It’s rare for the SFC to discuss a probe before a formal prosecution is launched. It came hours after Li Hejun, founder and principle shareholder of Hanergy, gave an interview to the Xinhua news agency saying that he wasn’t aware of any probe into the stock and that if there was one he should know.
“It’s unusual because all SFC investigations are supposed to be confidential and everybody under investigation has a secrecy obligation,” said Eric Seto, a partner at Morley, Chow, Seto Solicitors, who works on criminal SFC prosecution cases.

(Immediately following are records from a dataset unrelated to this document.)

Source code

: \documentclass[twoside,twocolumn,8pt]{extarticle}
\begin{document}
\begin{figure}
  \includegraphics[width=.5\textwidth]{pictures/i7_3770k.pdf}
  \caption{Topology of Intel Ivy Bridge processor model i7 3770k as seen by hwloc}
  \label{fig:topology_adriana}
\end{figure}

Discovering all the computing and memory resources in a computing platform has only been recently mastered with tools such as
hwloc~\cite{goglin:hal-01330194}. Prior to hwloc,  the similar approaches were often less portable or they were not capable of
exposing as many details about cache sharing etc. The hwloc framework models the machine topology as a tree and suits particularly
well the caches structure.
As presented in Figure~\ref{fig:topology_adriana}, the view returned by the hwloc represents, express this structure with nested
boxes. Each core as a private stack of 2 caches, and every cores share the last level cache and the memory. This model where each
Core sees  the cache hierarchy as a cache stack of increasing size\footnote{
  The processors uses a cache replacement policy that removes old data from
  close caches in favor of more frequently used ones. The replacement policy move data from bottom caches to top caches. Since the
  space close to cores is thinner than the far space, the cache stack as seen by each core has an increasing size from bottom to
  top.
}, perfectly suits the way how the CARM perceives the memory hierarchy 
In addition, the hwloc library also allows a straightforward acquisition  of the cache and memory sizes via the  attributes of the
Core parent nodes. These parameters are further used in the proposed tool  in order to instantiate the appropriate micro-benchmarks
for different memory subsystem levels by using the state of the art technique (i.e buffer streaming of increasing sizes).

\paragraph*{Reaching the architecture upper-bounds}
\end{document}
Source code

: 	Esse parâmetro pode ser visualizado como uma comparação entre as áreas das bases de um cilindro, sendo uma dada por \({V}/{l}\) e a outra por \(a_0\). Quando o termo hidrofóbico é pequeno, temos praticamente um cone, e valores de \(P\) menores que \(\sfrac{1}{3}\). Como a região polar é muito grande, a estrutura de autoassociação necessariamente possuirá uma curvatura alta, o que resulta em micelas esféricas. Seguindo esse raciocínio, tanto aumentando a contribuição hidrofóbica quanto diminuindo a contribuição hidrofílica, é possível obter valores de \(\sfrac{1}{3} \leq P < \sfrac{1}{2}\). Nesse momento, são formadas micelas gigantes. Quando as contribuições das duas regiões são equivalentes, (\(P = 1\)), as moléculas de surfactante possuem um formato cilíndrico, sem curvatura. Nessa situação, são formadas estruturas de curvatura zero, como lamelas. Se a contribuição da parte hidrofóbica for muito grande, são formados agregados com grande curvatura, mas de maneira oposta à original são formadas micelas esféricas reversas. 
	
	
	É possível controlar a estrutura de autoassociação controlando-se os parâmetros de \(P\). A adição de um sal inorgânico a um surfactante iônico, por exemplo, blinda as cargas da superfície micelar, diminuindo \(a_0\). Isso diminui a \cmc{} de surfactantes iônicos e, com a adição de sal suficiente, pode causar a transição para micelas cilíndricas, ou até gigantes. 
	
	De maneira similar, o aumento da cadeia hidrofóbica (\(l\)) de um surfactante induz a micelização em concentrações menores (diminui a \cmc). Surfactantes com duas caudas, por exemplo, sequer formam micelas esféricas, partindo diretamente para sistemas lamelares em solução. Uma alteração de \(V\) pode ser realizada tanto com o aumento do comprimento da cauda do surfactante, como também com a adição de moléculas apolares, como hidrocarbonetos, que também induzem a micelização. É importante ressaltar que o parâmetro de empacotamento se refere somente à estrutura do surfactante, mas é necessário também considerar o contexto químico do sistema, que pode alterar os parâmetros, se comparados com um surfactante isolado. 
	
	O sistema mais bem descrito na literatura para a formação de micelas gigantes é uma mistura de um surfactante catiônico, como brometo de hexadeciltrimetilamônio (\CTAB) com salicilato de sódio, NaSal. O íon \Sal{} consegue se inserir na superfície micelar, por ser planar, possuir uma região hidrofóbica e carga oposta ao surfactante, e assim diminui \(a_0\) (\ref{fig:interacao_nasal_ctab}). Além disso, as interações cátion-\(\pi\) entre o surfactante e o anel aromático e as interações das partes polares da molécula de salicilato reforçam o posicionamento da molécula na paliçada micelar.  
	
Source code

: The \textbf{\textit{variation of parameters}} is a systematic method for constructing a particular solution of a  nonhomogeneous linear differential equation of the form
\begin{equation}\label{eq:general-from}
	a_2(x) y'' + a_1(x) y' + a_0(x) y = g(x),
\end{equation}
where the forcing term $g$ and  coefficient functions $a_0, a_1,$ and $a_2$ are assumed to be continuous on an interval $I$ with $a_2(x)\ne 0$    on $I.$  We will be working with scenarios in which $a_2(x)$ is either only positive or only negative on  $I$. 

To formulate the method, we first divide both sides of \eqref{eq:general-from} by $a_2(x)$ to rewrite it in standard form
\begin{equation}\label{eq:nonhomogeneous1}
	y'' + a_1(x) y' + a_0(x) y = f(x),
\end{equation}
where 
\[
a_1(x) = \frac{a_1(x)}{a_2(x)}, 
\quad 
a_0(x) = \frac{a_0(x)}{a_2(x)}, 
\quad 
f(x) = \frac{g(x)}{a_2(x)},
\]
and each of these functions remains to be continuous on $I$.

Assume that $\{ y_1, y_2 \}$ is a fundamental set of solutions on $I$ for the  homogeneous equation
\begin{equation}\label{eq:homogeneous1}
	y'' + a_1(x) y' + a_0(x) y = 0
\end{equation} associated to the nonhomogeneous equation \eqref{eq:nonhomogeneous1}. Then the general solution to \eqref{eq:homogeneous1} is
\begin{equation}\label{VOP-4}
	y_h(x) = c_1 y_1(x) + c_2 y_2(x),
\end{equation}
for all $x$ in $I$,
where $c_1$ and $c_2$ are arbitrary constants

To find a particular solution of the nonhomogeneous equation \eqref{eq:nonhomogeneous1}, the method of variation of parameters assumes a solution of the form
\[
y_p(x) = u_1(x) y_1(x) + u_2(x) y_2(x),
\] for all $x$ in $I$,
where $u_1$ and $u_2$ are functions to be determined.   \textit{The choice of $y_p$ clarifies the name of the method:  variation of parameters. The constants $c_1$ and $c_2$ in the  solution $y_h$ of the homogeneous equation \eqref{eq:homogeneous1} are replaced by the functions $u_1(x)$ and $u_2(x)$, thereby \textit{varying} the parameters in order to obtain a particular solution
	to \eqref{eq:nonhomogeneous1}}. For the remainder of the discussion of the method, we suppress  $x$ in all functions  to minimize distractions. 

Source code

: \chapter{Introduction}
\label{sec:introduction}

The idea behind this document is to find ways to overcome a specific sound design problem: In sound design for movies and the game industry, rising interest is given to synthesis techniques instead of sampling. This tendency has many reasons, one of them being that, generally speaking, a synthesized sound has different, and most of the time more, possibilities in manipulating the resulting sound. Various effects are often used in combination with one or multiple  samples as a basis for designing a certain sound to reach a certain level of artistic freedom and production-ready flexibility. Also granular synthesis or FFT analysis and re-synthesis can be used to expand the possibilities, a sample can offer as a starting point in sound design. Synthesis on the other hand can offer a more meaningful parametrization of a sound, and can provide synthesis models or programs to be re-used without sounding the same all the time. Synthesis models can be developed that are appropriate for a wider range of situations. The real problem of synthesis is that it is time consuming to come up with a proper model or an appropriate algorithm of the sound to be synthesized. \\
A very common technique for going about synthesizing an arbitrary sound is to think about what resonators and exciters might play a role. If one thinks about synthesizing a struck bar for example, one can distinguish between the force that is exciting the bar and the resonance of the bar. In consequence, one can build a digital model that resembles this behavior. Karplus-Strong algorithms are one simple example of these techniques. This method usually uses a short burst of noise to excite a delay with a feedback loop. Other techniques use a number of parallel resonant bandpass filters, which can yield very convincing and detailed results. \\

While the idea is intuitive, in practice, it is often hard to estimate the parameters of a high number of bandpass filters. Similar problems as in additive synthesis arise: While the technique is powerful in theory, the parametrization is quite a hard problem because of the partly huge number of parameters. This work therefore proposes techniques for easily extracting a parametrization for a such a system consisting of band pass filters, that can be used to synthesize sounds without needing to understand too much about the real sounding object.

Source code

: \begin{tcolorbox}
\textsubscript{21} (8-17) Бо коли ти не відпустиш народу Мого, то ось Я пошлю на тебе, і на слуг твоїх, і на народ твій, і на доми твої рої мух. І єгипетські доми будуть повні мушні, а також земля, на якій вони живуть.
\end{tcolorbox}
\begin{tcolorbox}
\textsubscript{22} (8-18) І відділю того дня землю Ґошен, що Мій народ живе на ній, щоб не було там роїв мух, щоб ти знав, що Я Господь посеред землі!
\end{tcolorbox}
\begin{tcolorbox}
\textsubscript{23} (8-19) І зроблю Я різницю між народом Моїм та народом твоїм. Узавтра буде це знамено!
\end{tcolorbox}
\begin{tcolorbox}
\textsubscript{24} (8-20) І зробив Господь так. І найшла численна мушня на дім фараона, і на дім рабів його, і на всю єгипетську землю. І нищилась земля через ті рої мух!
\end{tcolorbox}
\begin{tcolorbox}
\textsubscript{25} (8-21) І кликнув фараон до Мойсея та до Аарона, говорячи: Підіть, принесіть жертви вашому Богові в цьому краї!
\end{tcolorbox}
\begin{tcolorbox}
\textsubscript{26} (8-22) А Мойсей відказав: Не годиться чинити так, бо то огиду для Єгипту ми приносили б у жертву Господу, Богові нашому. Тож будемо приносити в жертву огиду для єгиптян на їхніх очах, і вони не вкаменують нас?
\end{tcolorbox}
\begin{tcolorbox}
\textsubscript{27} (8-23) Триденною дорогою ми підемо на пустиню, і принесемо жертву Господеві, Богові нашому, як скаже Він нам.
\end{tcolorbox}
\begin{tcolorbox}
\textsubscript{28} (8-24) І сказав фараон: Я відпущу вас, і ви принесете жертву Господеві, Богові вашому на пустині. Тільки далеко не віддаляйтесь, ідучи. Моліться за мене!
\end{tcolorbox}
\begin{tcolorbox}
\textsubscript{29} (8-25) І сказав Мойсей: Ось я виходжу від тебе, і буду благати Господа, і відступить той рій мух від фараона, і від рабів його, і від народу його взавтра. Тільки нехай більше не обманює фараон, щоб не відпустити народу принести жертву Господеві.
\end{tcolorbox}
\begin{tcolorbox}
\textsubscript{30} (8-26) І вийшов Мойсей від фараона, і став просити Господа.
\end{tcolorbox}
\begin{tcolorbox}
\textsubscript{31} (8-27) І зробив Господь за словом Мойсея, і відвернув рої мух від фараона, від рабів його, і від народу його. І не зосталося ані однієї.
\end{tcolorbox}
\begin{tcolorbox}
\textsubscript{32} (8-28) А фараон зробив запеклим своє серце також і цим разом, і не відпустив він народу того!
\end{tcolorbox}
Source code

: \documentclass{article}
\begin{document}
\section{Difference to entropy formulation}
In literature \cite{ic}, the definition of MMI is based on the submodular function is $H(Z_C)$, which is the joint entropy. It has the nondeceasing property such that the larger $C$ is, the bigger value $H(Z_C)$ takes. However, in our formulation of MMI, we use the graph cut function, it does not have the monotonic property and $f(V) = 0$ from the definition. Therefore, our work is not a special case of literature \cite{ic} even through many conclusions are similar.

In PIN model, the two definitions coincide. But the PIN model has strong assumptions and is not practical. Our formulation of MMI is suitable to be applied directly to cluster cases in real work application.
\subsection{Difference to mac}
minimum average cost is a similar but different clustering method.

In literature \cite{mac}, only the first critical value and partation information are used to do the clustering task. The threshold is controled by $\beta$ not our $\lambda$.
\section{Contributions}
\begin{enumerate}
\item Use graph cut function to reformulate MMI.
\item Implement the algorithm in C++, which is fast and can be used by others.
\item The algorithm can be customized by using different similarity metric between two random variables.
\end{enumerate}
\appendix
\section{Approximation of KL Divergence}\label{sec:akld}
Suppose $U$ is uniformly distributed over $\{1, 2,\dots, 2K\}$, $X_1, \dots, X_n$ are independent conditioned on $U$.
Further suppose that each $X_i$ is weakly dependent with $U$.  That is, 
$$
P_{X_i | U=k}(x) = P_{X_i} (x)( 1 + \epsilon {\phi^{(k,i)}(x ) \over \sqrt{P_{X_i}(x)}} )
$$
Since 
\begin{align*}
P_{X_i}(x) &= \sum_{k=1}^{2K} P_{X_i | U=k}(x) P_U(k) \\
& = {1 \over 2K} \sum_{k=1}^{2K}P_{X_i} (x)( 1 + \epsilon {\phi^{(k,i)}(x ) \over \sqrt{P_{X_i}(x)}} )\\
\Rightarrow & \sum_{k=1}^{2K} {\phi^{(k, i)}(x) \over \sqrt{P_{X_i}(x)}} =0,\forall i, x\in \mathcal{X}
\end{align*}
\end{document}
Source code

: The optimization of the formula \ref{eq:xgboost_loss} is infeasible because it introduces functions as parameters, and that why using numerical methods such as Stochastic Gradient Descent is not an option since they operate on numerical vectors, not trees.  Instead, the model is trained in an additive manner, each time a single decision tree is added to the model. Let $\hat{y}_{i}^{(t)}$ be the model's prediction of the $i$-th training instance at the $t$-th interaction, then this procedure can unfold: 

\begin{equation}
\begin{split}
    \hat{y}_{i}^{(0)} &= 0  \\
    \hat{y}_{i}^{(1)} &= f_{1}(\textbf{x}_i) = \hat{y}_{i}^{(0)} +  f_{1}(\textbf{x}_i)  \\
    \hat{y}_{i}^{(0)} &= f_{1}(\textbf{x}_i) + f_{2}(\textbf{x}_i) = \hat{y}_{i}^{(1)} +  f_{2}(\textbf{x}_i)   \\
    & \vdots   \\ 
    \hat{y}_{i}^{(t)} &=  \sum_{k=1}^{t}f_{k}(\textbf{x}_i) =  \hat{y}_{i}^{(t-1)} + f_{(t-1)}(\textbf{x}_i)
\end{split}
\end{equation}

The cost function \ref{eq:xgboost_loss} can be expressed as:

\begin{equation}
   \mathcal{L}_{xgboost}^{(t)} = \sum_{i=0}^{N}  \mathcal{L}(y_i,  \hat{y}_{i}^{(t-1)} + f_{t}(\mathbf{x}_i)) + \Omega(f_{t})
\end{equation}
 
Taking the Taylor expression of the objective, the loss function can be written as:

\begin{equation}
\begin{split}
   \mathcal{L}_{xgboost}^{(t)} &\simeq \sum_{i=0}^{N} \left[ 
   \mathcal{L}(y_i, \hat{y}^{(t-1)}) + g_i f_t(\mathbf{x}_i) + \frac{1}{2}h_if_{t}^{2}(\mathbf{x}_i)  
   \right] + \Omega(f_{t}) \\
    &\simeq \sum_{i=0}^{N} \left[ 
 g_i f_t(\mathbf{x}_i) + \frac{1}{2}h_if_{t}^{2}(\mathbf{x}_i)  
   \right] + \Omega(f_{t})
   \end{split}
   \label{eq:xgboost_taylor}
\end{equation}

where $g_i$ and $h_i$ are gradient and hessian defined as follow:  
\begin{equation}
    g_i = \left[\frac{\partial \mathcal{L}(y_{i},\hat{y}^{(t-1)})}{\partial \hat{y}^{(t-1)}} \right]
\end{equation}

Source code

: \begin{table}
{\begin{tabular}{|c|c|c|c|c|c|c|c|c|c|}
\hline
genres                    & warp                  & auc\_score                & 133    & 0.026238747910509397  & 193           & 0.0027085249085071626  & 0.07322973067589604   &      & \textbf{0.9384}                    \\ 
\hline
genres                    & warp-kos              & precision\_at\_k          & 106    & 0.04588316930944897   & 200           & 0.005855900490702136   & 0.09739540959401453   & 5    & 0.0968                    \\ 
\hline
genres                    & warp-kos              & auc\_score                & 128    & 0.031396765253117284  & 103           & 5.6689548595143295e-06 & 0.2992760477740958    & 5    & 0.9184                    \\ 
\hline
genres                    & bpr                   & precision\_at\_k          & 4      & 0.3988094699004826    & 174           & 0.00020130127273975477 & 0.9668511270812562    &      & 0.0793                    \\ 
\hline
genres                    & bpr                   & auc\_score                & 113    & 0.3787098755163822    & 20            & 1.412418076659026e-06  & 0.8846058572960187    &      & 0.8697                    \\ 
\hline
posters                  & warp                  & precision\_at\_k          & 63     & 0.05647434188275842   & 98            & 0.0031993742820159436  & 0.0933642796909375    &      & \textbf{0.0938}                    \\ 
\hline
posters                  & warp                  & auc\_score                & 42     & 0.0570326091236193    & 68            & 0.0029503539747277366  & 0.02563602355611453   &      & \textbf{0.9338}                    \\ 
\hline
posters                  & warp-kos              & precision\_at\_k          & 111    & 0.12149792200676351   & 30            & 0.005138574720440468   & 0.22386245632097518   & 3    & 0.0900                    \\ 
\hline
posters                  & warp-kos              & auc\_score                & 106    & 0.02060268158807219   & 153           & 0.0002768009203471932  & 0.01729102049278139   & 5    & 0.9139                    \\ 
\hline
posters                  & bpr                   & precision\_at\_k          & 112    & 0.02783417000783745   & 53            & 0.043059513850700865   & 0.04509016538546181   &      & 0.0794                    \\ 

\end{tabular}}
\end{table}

Hanergy is under the spotlight after its shares crashed on May 20, tumbling almost 50 percent in about half an hour before trading was suspended. The company’s market value at one point before the plunge exceeded HK$300 billion (USD39 billion) more than the value of household names such as Sony Corp. and
The SFC has broken its silence on at least one other occasion, in March 2009 when it announced an ongoing investigation into the trading of HSBC Holdings PLC shares.
Li has drawn criticism for skipping Hanergy’s annual general meeting in Hong Kong on the day of the crash in favor of delivering a speech at the opening of a solar exhibition center in Beijing.
Even before Hanergy Thin Film’s shares plunged, the solar manufacturer’s business model was under scrutiny. Hanergy makes thin-film solar panels using equipment from Hanergy Thin Film. In January, the Financial Times newspaper questioned why the bulk of Hanergy Thin Film’s sales were to the Beijing-based parent, Hanergy Holding Group Ltd.
Trading patterns in Hanergy’s shares, the company’s production levels, borrowings and relationships with lenders have also been questioned.
Hanergy’s shares are currently halted in Hong Kong, and Hanergy Thin Film has yet to officially address the decline.
Even with Hanergy’s decline, the company is still valued at HK$163 billion, more than four times bigger than First Solar Inc., the biggest U.S. solar company using thin-film technology. First Solar and Japan’s Solar Frontier K.K. dominate the market for thin-film solar cells.
In an interview in March, Li called the company’s investments cautious and said the run-up in the stock was validation of the solar-maker’s focus on a new era of mobile energy.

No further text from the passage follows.